**Extracted records**.
○ ○ ○ ○ ○
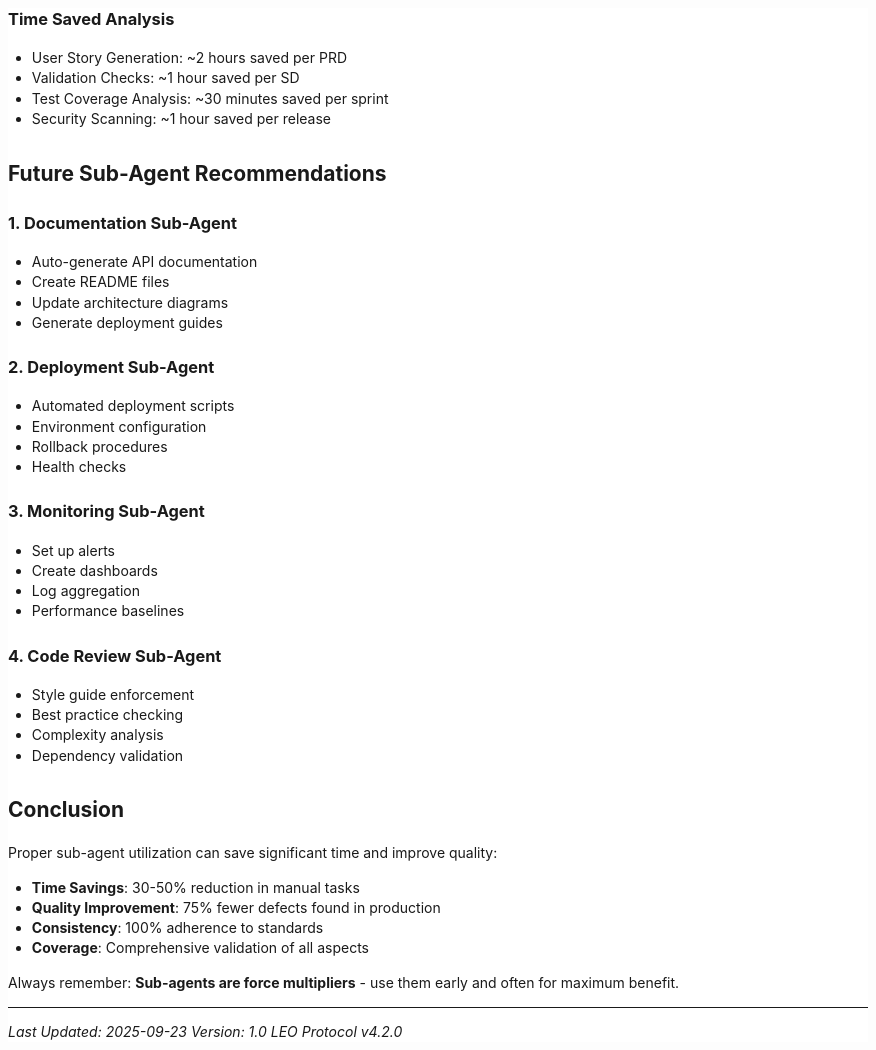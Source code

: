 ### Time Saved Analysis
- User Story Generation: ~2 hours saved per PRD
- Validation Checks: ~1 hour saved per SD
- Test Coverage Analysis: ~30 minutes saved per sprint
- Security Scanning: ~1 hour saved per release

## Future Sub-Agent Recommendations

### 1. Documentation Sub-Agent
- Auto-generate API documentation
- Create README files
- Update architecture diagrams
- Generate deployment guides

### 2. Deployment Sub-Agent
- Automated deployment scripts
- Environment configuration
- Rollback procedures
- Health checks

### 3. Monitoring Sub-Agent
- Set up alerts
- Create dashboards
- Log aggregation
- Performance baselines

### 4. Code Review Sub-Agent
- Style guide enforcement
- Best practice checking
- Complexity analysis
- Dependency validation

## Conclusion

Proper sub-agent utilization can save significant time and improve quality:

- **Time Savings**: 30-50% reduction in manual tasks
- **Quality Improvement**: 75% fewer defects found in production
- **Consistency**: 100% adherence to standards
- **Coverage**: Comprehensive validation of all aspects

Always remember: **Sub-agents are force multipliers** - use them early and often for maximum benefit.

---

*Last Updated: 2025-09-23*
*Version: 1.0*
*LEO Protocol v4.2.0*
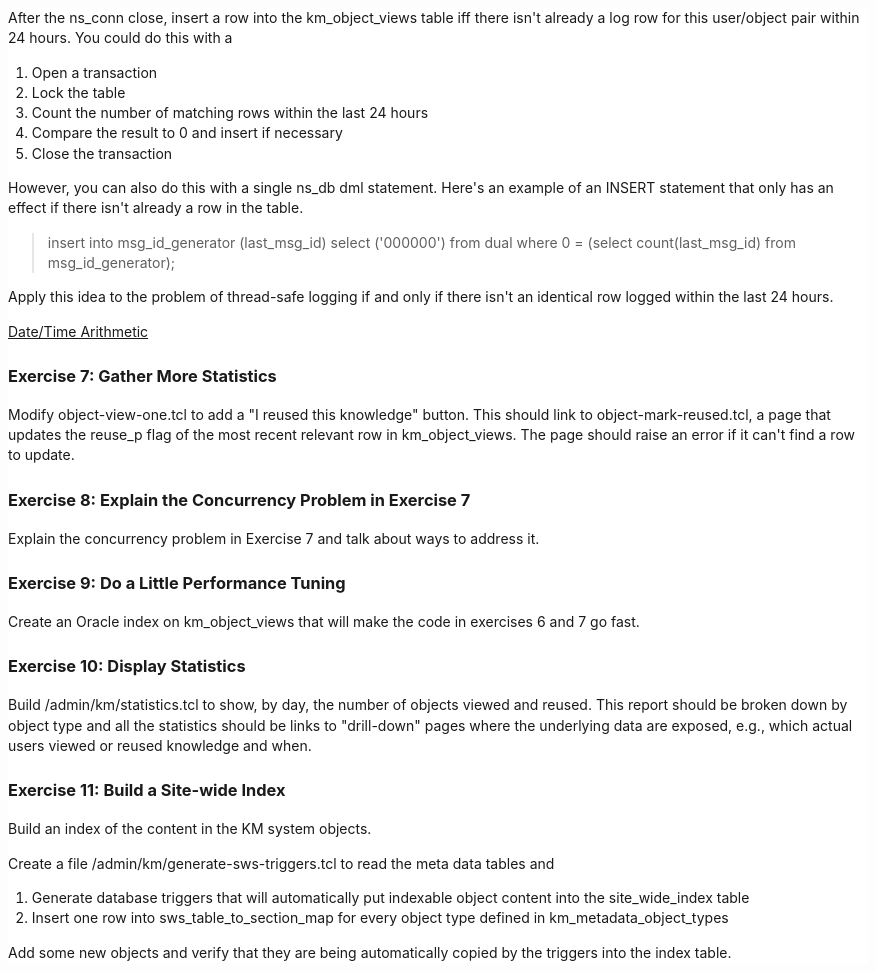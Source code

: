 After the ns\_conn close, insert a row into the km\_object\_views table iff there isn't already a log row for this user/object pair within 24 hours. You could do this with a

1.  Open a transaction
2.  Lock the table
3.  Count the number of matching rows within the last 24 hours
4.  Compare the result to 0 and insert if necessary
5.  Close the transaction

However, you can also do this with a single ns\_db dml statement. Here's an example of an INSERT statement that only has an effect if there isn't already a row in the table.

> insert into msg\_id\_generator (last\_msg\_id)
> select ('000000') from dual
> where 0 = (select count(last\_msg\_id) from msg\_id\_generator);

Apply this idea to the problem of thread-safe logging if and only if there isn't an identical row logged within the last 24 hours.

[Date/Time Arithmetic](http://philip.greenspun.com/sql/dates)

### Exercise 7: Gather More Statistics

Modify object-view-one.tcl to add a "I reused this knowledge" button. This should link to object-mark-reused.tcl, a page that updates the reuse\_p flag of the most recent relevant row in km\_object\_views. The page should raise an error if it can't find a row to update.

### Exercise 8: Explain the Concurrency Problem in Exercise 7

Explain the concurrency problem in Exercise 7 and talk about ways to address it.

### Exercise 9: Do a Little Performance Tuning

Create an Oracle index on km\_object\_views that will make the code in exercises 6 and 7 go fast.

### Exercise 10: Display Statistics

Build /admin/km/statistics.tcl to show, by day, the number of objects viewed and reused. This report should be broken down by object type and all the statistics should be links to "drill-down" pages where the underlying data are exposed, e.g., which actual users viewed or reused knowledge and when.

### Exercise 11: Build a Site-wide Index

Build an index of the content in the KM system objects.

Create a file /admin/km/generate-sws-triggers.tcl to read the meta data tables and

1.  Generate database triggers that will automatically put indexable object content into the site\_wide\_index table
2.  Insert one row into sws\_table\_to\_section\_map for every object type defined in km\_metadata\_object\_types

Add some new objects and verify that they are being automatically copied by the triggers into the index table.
○ ○ ○ ○ ○
Copy every line in the listing above where the string "triggers" turns up.

Create a file /admin/km/generate-sws-triggers.tcl to read the meta data tables and
1.  Generate database triggers that will automatically put indexable object content into the site\_wide\_index table
Add some new objects and verify that they are being automatically copied by the triggers into the index table.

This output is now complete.